Чайка Ватенберг-Островская — единственная из подсудимых женщин, кого бросали в карцер, в темную каменную клеть, глухую, с подведенными «седыми» трубами охлаждения, в карцер — на хлеб и на воду. Первый раз она попала в карцер по распоряжению Лихачева, правой руки Абакумова, провела там четверо суток, с 26 по 29 марта 1949 года, и вышла несломленной, а брошенная вторично, с 21 по 23 июня, по требованию садиста полковника Комарова, ослабевшая, отчаявшаяся, убитая оскорблениями и плевками, она подписала подсунутый ей протокол, который и назвала на суде «страшным».
III
Абакумову, несомненно, отрапортовали по «ВЧ» еще в ночь на 13 января. Министра, так домогавшегося от арестованных обвинений «сволочи» Михоэлса, в бумагах госбезопасности уже объявленного «главой банды», агентом спецслужб США, вдохновителем террора против руководителей партии и правительства, можно было порадовать, рискуя и разбудить.
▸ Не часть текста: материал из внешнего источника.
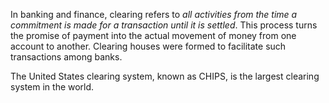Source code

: In banking and finance, clearing refers to _all activities from the time a commitment is made for a transaction until it is settled_. This process turns the promise of payment into the actual movement of money from one account to another. Clearing houses were formed to facilitate such transactions among banks.

The United States clearing system, known as CHIPS, is the largest clearing system in the world.
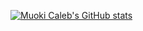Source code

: [![Muoki Caleb's GitHub stats](https://github-readme-stats.vercel.app/api?username=muokicaleb)](https://github.com/muokicaleb)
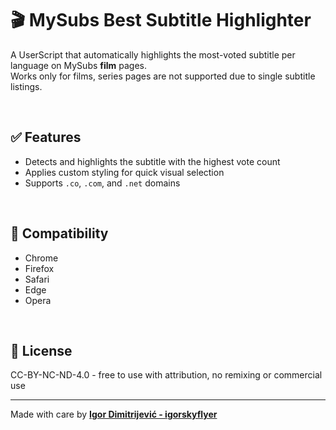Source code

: # 🎬 MySubs Best Subtitle Highlighter

A UserScript that automatically highlights the most-voted subtitle per language on MySubs **film** pages.  
Works only for films, series pages are not supported due to single subtitle listings.

<br>

## ✅ Features
- Detects and highlights the subtitle with the highest vote count
- Applies custom styling for quick visual selection
- Supports `.co`, `.com`, and `.net` domains

<br>

## 🧩 Compatibility
- Chrome
- Firefox
- Safari
- Edge
- Opera

<br>

## 📜 License
CC-BY-NC-ND-4.0 - free to use with attribution, no remixing or commercial use

---

Made with care by [**Igor Dimitrijević - igorskyflyer**](https://github.com/igorskyflyer)
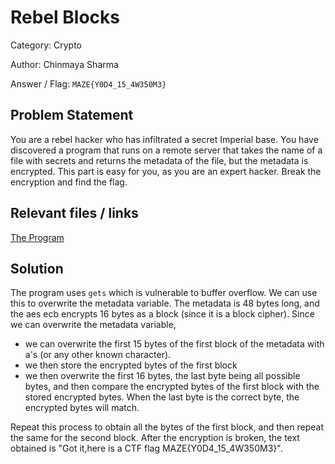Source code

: # **Rebel Blocks**

Category: Crypto

Author: Chinmaya Sharma

Answer / Flag: `MAZE{Y0D4_15_4W350M3}`

## Problem Statement

You are a rebel hacker who has infiltrated a secret Imperial base. You have discovered a program that runs on a remote server that takes the name of a file with secrets and returns the metadata of the file, but the metadata is encrypted. This part is easy for you, as you are an expert hacker. Break the encryption and find the flag.

## Relevant files / links

[The Program](https://drive.google.com/file/d/1kofDwejAYXwXyzbmn36nb0_r8b-OHLJn/view?usp=sharing)

## Solution

The program uses `gets` which is vulnerable to buffer overflow. We can use this to overwrite the metadata variable. The metadata is 48 bytes long, and the aes ecb encrypts 16 bytes as a block (since it is a block cipher). Since we can overwrite the metadata variable, 
- we can overwrite the first 15 bytes of the first block of the metadata with a's (or any other known character). 
- we then store the encrypted bytes of the first block
- we then overwrite the first 16 bytes, the last byte being all possible bytes, and then compare the encrypted bytes of the first block with the stored encrypted bytes. When the last byte is the correct byte, the encrypted bytes will match.

Repeat this process to obtain all the bytes of the first block, and then repeat the same for the second block. After the encryption is broken, the text obtained is "Got it,here is a CTF flag MAZE{Y0D4_15_4W350M3}".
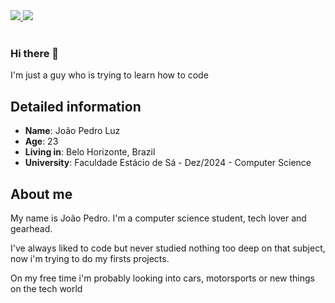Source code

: <div>
    <a target='_blank' href="https://twitter.com/joao_pedro_mlc">
        <img src="https://img.shields.io/badge/Twitter-1DA1F2?style=for-the-badge&logo=twitter&logoColor=white">
    </a>
    <a target='_blank' href="https://www.linkedin.com/in/joao-pedro-m-l-c/">
        <img src="https://img.shields.io/badge/LinkedIn-0077B5?style=for-the-badge&logo=linkedin&logoColor=white">
    </a>
</div><br>

### Hi there 👋

I'm just a guy who is trying to learn how to code


## Detailed information

* **Name**: João Pedro Luz
* **Age**: 23
* **Living in**: Belo Horizonte, Brazil
* **University**: Faculdade Estácio de Sá - Dez/2024 - Computer Science


## About me

My name is João Pedro. I'm a computer science student, tech lover and gearhead.

I've always liked to code but never studied nothing too deep on that subject, now i'm trying to do my firsts projects.

On my free time i'm probably looking into cars, motorsports or new things on the tech world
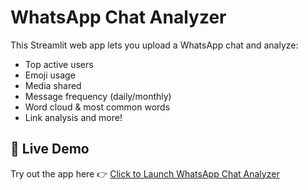 # WhatsApp Chat Analyzer

This Streamlit web app lets you upload a WhatsApp chat and analyze:
- Top active users
- Emoji usage
- Media shared
- Message frequency (daily/monthly)
- Word cloud & most common words
- Link analysis and more!

## 🔗 Live Demo
Try out the app here 👉 [Click to Launch WhatsApp Chat Analyzer](https://whatsaapchatanalyzer-b6optj28ksvsxgdokyexer.streamlit.app/)

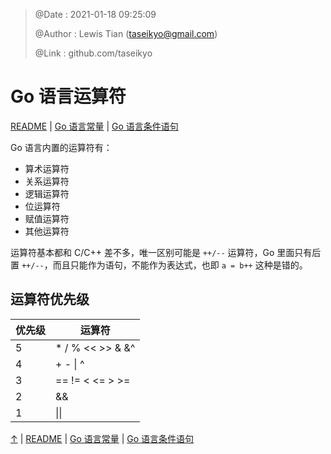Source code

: > @Date    : 2021-01-18 09:25:09
>
> @Author  : Lewis Tian (taseikyo@gmail.com)
>
> @Link    : github.com/taseikyo

# Go 语言运算符

[README](../README.md) | [Go 语言常量](04.go-constants.md) | [Go 语言条件语句](06.go-decision-making.md)

Go 语言内置的运算符有：

- 算术运算符
- 关系运算符
- 逻辑运算符
- 位运算符
- 赋值运算符
- 其他运算符

运算符基本都和 C/C++ 差不多，唯一区别可能是 `++/--` 运算符，Go 里面只有后置 `++/--`，而且只能作为语句，不能作为表达式，也即 `a = b++` 这种是错的。

## 运算符优先级

| 优先级 | 运算符           |
|--------|------------------|
| 5      | * / % << >> & &^ |
| 4      | + - \| ^         |
| 3      | == != < <= > >=  |
| 2      | &&               |
| 1      | \|\|             |

[↑](#go-语言运算符) | [README](../README.md) | [Go 语言常量](04.go-constants.md) | [Go 语言条件语句](06.go-decision-making.md)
Сталина не разбудишь, он спит поздно, за полдень, никто не рискнет нарушить его покой даже и доброй вестью. И когда на следующий день Абакумов позвонил на ближнюю, кунцевскую дачу, в тот редкий — можно сказать, редчайший — момент рядом со Сталиным оказалась его дочь Светлана.
«В одну из тогда уже редких встреч с отцом у него на даче, — вспоминает Светлана Аллилуева в книге „Только один год“, вышедшей спустя два десятилетия после минского убийства, — я вошла в комнату, когда он говорил с кем-то по телефону.
Я ждала.
Ему что-то докладывали, а он слушал. Потом, как резюме, он сказал: „Ну, автомобильная катастрофа“. Я отлично помню эту интонацию — это был не вопрос, а утверждение. Он не спрашивал, а предлагал это, автомобильную катастрофу.
Окончив разговор, он поздоровался со мной и через некоторое время сказал: „В автомобильной катастрофе разбился Михоэлс“. Но когда на следующий лень я пошла на занятия в университет, то студентка, отец которой работал в Еврейском театре, плача, рассказывала, как злодейски был убит вчера Михоэлс, ехавший на машине. Газеты же сообщили об „автомобильной катастрофе“. Он был убит, и никакой катастрофы не было. „Автомобильная катастрофа“ была официальной версией, предложенной моим отцом, когда ему доложили об исполнении… Мне слишком хорошо было известно, что отцу везде мерещился „сионизм“ и заговоры. Нетрудно догадаться, почему ему докладывали об исполнении».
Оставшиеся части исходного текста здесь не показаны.